▶ [DATASET EXCERPTS]:

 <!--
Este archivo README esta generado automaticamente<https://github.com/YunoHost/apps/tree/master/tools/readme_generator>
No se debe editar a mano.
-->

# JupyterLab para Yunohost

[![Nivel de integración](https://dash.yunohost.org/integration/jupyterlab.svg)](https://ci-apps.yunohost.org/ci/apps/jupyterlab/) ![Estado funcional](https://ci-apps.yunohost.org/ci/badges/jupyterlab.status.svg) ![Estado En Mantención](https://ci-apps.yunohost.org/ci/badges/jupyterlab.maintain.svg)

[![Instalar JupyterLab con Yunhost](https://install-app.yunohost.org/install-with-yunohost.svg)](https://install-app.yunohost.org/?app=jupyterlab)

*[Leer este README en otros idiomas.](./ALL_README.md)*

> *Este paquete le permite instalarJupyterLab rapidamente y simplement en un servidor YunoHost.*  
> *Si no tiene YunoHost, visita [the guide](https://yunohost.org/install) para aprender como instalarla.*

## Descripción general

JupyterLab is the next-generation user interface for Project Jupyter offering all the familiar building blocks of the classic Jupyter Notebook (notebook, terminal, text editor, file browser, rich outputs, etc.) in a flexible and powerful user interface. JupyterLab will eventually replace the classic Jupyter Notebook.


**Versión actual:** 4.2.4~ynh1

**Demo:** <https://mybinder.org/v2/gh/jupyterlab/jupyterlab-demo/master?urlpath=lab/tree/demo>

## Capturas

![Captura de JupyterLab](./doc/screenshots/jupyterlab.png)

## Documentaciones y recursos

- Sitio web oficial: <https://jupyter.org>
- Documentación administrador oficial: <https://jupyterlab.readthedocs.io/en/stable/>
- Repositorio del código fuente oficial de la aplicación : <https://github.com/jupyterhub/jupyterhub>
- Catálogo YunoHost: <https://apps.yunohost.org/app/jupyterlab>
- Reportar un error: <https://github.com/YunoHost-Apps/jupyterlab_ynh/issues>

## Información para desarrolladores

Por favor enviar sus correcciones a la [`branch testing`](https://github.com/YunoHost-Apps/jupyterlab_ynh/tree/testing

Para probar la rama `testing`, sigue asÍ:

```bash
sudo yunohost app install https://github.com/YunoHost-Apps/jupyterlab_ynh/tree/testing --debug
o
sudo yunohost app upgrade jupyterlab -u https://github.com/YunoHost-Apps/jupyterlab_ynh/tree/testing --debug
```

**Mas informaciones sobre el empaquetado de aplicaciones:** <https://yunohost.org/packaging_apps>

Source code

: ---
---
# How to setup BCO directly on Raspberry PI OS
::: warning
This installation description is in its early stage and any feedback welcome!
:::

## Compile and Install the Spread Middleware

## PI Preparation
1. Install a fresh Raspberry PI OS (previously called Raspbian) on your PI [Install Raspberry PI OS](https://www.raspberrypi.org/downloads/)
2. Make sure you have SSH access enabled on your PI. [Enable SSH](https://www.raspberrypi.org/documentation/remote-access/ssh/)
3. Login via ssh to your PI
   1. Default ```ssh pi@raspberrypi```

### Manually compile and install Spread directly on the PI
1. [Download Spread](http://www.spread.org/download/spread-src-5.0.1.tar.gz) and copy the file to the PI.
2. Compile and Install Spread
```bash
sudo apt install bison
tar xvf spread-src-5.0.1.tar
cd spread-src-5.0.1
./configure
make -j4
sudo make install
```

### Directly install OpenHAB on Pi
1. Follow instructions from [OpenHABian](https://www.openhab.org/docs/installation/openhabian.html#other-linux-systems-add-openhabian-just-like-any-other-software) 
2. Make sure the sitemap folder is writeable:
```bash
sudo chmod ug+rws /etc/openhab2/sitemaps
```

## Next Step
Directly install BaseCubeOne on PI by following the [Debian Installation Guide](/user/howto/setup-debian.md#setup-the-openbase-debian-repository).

* * *

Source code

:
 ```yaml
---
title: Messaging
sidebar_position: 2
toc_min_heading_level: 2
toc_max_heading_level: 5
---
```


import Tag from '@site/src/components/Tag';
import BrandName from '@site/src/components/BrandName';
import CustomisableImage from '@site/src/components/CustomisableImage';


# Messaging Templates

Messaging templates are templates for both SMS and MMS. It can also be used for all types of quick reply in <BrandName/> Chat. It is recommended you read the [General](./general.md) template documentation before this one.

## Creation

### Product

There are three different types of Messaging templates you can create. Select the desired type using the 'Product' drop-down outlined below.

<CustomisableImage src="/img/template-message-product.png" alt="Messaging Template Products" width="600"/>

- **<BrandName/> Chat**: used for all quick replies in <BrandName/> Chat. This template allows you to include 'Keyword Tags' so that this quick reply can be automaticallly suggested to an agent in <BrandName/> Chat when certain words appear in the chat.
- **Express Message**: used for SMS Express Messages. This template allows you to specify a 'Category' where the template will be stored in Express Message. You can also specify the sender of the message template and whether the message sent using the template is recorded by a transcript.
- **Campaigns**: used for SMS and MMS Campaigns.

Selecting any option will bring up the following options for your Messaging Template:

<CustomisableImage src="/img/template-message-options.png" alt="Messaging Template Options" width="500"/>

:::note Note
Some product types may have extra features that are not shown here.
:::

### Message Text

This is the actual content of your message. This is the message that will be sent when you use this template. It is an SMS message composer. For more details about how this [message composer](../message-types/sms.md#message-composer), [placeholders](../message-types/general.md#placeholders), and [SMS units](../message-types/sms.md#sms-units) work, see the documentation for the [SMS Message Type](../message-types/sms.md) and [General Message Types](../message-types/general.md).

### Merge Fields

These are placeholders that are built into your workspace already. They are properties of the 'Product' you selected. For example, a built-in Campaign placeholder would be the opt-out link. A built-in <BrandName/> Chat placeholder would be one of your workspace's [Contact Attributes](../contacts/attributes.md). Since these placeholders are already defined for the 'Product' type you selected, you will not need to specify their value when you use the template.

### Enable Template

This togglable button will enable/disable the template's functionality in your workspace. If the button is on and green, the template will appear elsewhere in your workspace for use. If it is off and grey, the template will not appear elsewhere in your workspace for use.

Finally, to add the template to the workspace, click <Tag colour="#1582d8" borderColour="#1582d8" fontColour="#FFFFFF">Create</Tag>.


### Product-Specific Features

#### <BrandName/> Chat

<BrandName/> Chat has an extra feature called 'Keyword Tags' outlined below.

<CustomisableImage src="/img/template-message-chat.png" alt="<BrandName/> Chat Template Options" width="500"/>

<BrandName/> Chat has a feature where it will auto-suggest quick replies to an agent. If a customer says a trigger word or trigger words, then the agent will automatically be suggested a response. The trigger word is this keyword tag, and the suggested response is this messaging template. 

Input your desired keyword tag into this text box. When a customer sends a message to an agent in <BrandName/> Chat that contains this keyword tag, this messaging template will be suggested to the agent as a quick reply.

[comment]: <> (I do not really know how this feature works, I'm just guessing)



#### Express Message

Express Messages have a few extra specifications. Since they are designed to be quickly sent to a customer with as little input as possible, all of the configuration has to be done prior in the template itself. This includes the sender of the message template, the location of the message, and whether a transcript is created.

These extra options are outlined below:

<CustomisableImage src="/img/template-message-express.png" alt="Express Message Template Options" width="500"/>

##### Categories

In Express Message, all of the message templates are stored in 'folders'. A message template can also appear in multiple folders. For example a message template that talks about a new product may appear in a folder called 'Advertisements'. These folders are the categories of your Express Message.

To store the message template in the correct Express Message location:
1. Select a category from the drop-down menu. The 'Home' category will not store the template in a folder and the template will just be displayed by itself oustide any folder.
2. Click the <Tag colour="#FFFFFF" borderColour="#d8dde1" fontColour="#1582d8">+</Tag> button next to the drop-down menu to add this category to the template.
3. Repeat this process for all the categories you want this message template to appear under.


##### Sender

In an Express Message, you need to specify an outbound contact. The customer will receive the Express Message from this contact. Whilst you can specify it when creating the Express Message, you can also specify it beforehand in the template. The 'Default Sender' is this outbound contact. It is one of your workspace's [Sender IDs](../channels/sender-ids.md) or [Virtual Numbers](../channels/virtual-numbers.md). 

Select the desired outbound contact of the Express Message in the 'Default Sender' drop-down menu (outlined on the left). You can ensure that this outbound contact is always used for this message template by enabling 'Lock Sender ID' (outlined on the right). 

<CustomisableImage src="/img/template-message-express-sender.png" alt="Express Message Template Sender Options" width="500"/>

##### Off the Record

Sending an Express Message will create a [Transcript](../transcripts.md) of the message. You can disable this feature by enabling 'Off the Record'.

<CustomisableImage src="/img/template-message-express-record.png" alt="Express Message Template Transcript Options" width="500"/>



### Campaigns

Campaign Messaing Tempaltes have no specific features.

* * *

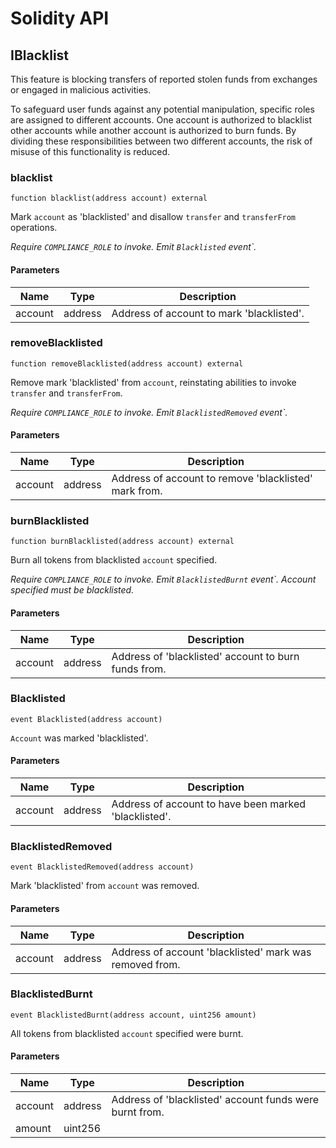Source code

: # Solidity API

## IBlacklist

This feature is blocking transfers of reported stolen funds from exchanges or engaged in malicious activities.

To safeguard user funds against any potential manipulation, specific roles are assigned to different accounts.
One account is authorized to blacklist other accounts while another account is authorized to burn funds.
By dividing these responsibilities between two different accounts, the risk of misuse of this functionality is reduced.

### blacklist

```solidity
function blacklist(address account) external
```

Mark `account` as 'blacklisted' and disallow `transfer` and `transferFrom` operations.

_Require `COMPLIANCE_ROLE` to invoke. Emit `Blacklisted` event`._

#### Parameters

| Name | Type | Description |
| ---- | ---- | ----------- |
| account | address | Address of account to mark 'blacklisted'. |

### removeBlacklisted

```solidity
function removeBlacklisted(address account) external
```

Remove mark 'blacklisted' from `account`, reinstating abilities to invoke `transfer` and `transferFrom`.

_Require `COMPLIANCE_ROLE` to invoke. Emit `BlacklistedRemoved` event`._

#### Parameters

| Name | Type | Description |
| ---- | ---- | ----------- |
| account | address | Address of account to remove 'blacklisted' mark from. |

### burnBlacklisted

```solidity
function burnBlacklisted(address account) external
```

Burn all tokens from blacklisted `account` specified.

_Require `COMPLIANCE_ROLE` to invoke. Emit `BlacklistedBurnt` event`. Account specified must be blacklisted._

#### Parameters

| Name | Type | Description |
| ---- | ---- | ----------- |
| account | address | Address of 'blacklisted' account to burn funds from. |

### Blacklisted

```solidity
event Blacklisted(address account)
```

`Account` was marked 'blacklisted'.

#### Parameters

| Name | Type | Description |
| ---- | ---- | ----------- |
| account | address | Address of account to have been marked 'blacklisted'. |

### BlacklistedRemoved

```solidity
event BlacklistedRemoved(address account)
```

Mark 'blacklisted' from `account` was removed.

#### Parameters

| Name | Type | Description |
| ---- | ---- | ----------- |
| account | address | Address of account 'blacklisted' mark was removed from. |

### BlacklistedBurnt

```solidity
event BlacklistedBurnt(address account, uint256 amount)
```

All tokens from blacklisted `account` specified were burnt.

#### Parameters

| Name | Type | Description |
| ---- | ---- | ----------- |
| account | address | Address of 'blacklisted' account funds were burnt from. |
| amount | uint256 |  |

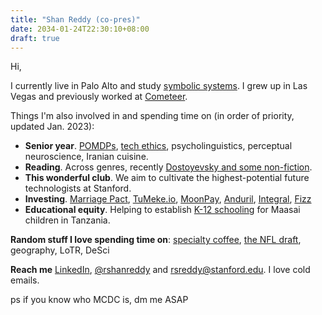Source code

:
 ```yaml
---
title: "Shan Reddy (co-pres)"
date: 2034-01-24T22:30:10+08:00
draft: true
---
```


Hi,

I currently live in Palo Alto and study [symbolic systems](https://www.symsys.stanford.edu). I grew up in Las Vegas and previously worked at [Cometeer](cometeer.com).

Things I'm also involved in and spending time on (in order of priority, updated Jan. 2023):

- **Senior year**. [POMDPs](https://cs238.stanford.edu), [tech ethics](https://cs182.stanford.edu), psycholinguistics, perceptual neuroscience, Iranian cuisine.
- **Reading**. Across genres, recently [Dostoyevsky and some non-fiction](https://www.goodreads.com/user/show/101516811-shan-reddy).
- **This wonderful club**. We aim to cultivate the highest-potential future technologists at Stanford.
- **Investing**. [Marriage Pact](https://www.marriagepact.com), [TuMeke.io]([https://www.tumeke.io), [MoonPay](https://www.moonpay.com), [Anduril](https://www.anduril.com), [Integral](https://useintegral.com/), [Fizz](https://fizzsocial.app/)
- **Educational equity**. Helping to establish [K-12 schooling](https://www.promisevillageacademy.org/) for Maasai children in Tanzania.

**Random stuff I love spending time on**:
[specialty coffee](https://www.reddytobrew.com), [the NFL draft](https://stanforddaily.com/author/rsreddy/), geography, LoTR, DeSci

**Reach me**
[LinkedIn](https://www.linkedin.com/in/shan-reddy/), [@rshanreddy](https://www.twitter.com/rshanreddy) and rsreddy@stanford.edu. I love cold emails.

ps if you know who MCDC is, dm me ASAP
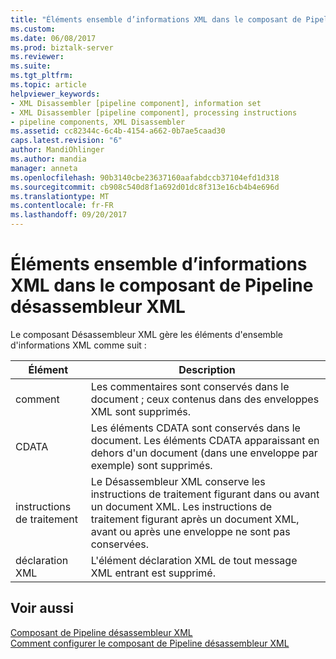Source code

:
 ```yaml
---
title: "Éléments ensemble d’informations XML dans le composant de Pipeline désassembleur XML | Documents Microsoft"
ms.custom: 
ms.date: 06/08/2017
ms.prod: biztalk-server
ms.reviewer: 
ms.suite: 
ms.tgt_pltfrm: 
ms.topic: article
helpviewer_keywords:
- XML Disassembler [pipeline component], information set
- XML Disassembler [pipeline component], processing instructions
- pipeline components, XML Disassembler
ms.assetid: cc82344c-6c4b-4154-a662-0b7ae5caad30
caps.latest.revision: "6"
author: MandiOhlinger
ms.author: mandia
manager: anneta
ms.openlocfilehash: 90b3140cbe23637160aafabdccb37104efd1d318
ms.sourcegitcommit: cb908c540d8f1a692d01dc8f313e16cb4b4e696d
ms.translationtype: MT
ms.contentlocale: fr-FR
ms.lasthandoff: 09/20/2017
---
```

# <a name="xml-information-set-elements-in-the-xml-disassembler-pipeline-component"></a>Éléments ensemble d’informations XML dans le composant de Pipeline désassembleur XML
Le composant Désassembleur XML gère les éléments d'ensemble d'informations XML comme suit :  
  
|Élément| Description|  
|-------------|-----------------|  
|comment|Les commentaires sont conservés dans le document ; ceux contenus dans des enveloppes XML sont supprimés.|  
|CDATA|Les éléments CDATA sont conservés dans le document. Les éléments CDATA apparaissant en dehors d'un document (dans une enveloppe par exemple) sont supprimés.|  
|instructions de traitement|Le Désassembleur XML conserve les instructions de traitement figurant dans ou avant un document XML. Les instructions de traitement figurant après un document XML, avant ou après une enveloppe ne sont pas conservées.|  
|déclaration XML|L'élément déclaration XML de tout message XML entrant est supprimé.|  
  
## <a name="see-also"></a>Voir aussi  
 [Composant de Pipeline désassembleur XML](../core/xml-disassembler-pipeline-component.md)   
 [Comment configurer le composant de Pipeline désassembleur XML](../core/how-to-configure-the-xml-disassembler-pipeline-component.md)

▶ [WHAT THE EXERCISE ASKS]: Please give back exactly the lines of the listing above that run from the one containing "- **Reading**. Across" through the one containing "- **This wonderful", and only those.

▶ [RESPONSE TO THIS TASK]:
- **Reading**. Across genres, recently [Dostoyevsky and some non-fiction](https://www.goodreads.com/user/show/101516811-shan-reddy).
- **This wonderful club**. We aim to cultivate the highest-potential future technologists at Stanford.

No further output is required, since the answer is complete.